── Entries shown ──

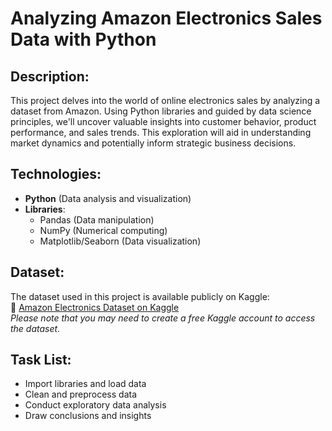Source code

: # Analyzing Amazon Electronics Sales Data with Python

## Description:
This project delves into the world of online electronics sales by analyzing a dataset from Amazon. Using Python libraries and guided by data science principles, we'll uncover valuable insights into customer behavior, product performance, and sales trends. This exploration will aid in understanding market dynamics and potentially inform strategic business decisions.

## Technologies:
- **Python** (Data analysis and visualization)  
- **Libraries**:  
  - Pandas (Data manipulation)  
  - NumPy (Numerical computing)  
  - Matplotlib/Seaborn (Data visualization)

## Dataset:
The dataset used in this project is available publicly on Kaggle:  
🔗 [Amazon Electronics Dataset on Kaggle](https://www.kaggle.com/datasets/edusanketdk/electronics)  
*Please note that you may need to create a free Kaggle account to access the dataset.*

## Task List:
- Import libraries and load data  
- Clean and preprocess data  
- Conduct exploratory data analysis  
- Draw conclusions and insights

───
── Entries shown ──

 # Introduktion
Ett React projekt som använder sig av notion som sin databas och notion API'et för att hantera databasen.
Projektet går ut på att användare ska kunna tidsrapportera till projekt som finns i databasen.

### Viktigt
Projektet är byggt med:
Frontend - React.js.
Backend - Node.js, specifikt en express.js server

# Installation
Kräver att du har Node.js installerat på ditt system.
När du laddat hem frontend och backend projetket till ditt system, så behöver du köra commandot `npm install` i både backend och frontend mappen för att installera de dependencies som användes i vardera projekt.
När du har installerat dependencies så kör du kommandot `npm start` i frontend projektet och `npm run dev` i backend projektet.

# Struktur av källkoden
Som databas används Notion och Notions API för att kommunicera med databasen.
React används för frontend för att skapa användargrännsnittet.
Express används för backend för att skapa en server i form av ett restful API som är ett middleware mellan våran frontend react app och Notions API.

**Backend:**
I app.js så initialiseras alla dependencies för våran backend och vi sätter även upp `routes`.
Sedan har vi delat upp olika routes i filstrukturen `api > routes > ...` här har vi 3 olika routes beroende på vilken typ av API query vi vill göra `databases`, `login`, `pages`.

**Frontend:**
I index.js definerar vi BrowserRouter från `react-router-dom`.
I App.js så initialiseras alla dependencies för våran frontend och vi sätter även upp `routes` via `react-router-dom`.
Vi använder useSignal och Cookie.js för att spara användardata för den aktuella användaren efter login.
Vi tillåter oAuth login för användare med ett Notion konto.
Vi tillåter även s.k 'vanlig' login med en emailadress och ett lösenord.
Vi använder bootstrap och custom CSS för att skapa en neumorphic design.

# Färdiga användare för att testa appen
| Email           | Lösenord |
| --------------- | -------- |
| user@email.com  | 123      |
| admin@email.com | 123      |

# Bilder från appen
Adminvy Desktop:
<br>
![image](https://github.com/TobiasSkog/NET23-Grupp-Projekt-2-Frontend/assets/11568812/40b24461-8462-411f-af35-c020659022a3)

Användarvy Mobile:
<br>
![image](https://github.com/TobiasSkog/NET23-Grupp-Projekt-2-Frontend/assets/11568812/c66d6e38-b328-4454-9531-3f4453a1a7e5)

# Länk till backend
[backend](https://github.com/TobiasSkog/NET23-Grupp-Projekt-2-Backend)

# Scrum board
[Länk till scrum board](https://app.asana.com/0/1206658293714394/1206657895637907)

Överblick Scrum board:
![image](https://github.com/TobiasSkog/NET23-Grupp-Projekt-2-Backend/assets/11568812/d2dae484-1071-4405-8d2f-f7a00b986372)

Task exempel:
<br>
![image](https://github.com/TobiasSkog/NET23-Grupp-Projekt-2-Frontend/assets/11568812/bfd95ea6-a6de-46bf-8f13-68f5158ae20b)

───

§ **Aim of the task**
Identify each line in the records above that contains the word "image", and copy it out in full.

§ **Finished exercise**
![image](https://github.com/TobiasSkog/NET23-Grupp-Projekt-2-Frontend/assets/11568812/40b24461-8462-411f-af35-c020659022a3)
![image](https://github.com/TobiasSkog/NET23-Grupp-Projekt-2-Frontend/assets/11568812/c66d6e38-b328-4454-9531-3f4453a1a7e5)
![image](https://github.com/TobiasSkog/NET23-Grupp-Projekt-2-Backend/assets/11568812/d2dae484-1071-4405-8d2f-f7a00b986372)
![image](https://github.com/TobiasSkog/NET23-Grupp-Projekt-2-Frontend/assets/11568812/bfd95ea6-a6de-46bf-8f13-68f5158ae20b)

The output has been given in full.